* _Rendered images with source text_:
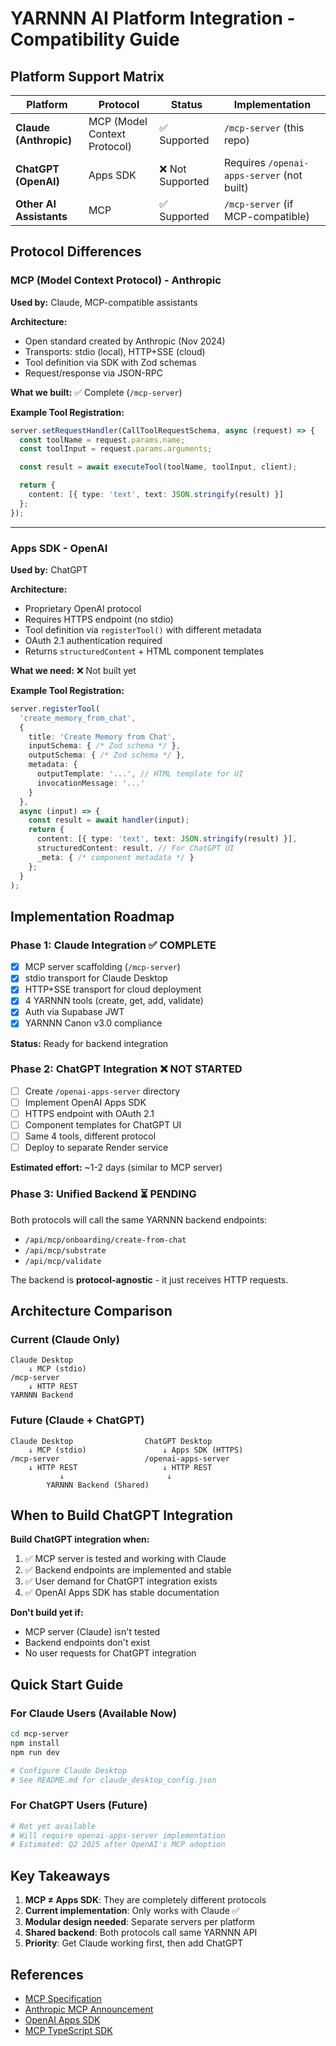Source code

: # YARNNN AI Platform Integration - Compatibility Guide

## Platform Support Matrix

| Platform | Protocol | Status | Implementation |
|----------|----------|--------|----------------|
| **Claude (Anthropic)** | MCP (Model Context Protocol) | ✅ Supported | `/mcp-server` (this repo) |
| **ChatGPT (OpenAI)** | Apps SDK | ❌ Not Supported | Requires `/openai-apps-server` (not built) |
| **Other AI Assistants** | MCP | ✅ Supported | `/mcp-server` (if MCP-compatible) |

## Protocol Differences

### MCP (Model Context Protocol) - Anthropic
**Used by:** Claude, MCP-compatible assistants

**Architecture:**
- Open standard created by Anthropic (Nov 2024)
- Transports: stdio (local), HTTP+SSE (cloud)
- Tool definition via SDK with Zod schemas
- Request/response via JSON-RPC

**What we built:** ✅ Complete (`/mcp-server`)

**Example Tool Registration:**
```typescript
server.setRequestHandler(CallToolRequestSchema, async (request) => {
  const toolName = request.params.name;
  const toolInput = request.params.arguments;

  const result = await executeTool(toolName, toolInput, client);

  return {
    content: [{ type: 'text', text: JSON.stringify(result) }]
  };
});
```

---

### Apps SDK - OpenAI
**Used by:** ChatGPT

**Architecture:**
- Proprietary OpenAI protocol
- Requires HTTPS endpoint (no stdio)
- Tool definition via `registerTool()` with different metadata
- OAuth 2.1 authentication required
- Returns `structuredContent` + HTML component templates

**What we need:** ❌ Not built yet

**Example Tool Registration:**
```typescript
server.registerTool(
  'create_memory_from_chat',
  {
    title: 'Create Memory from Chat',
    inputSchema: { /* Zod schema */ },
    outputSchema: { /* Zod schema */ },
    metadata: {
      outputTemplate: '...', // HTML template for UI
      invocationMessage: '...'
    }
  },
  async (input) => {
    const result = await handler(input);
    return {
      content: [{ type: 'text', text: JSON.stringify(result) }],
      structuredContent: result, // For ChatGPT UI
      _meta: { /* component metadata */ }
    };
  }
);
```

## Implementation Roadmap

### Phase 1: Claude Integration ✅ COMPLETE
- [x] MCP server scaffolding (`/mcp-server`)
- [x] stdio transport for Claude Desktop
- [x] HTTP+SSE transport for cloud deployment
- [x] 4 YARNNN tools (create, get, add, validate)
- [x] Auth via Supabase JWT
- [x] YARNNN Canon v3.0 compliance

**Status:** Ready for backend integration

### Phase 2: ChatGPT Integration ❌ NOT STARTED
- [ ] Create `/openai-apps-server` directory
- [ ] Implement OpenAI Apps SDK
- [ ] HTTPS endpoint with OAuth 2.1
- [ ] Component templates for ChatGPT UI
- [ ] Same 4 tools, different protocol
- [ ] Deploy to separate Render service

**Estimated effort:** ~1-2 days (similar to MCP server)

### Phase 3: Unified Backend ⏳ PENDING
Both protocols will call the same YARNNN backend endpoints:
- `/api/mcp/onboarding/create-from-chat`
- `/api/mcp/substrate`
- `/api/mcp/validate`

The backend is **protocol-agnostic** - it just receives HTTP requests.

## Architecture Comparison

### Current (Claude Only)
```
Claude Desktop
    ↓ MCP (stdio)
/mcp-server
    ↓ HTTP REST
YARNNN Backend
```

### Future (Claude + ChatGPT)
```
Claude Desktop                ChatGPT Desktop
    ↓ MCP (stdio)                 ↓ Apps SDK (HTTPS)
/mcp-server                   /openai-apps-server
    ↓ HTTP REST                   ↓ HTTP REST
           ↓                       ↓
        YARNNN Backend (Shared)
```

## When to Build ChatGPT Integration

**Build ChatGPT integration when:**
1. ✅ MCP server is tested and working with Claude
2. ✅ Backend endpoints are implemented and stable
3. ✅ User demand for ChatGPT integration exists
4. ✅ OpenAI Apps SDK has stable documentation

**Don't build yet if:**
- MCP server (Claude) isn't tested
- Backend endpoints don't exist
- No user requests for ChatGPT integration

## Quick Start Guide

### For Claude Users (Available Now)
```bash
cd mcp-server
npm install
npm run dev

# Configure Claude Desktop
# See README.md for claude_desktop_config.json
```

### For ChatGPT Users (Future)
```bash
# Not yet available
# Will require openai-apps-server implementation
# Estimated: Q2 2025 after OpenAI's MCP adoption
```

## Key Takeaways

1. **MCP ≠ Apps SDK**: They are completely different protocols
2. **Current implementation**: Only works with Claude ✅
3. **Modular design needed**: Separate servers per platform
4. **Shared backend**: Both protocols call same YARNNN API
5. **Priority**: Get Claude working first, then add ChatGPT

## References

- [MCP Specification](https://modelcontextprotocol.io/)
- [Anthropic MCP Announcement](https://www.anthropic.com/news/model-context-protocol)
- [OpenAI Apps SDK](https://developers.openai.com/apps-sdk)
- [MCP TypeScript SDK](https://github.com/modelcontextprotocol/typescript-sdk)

* _TASK DESCRIPTION_: For the records above, give every line again exactly and skip the pictures.

* _EXERCISE RESULT_:
Source code

: # YARNNN AI Platform Integration - Compatibility Guide

## Platform Support Matrix

| Platform | Protocol | Status | Implementation |
|----------|----------|--------|----------------|
| **Claude (Anthropic)** | MCP (Model Context Protocol) | ✅ Supported | `/mcp-server` (this repo) |
| **ChatGPT (OpenAI)** | Apps SDK | ❌ Not Supported | Requires `/openai-apps-server` (not built) |
| **Other AI Assistants** | MCP | ✅ Supported | `/mcp-server` (if MCP-compatible) |

## Protocol Differences

### MCP (Model Context Protocol) - Anthropic
**Used by:** Claude, MCP-compatible assistants

**Architecture:**
- Open standard created by Anthropic (Nov 2024)
- Transports: stdio (local), HTTP+SSE (cloud)
- Tool definition via SDK with Zod schemas
- Request/response via JSON-RPC

**What we built:** ✅ Complete (`/mcp-server`)

**Example Tool Registration:**
```typescript
server.setRequestHandler(CallToolRequestSchema, async (request) => {
  const toolName = request.params.name;
  const toolInput = request.params.arguments;

  const result = await executeTool(toolName, toolInput, client);

  return {
    content: [{ type: 'text', text: JSON.stringify(result) }]
  };
});
```

---

### Apps SDK - OpenAI
**Used by:** ChatGPT

**Architecture:**
- Proprietary OpenAI protocol
- Requires HTTPS endpoint (no stdio)
- Tool definition via `registerTool()` with different metadata
- OAuth 2.1 authentication required
- Returns `structuredContent` + HTML component templates

**What we need:** ❌ Not built yet

**Example Tool Registration:**
```typescript
server.registerTool(
  'create_memory_from_chat',
  {
    title: 'Create Memory from Chat',
    inputSchema: { /* Zod schema */ },
    outputSchema: { /* Zod schema */ },
    metadata: {
      outputTemplate: '...', // HTML template for UI
      invocationMessage: '...'
    }
  },
  async (input) => {
    const result = await handler(input);
    return {
      content: [{ type: 'text', text: JSON.stringify(result) }],
      structuredContent: result, // For ChatGPT UI
      _meta: { /* component metadata */ }
    };
  }
);
```

## Implementation Roadmap

### Phase 1: Claude Integration ✅ COMPLETE
- [x] MCP server scaffolding (`/mcp-server`)
- [x] stdio transport for Claude Desktop
- [x] HTTP+SSE transport for cloud deployment
- [x] 4 YARNNN tools (create, get, add, validate)
- [x] Auth via Supabase JWT
- [x] YARNNN Canon v3.0 compliance

**Status:** Ready for backend integration

### Phase 2: ChatGPT Integration ❌ NOT STARTED
- [ ] Create `/openai-apps-server` directory
- [ ] Implement OpenAI Apps SDK
- [ ] HTTPS endpoint with OAuth 2.1
- [ ] Component templates for ChatGPT UI
- [ ] Same 4 tools, different protocol
- [ ] Deploy to separate Render service

**Estimated effort:** ~1-2 days (similar to MCP server)

### Phase 3: Unified Backend ⏳ PENDING
Both protocols will call the same YARNNN backend endpoints:
- `/api/mcp/onboarding/create-from-chat`
- `/api/mcp/substrate`
- `/api/mcp/validate`

The backend is **protocol-agnostic** - it just receives HTTP requests.

## Architecture Comparison

### Current (Claude Only)
```
Claude Desktop
    ↓ MCP (stdio)
/mcp-server
    ↓ HTTP REST
YARNNN Backend
```

### Future (Claude + ChatGPT)
```
Claude Desktop                ChatGPT Desktop
    ↓ MCP (stdio)                 ↓ Apps SDK (HTTPS)
/mcp-server                   /openai-apps-server
    ↓ HTTP REST                   ↓ HTTP REST
           ↓                       ↓
        YARNNN Backend (Shared)
```

## When to Build ChatGPT Integration

**Build ChatGPT integration when:**
1. ✅ MCP server is tested and working with Claude
2. ✅ Backend endpoints are implemented and stable
3. ✅ User demand for ChatGPT integration exists
4. ✅ OpenAI Apps SDK has stable documentation

**Don't build yet if:**
- MCP server (Claude) isn't tested
- Backend endpoints don't exist
- No user requests for ChatGPT integration

## Quick Start Guide

### For Claude Users (Available Now)
```bash
cd mcp-server
npm install
npm run dev

# Configure Claude Desktop
# See README.md for claude_desktop_config.json
```

### For ChatGPT Users (Future)
```bash
# Not yet available
# Will require openai-apps-server implementation
# Estimated: Q2 2025 after OpenAI's MCP adoption
```

## Key Takeaways

1. **MCP ≠ Apps SDK**: They are completely different protocols
2. **Current implementation**: Only works with Claude ✅
3. **Modular design needed**: Separate servers per platform
4. **Shared backend**: Both protocols call same YARNNN API
5. **Priority**: Get Claude working first, then add ChatGPT

## References

- [MCP Specification](https://modelcontextprotocol.io/)
- [Anthropic MCP Announcement](https://www.anthropic.com/news/model-context-protocol)
- [OpenAI Apps SDK](https://developers.openai.com/apps-sdk)
- [MCP TypeScript SDK](https://github.com/modelcontextprotocol/typescript-sdk)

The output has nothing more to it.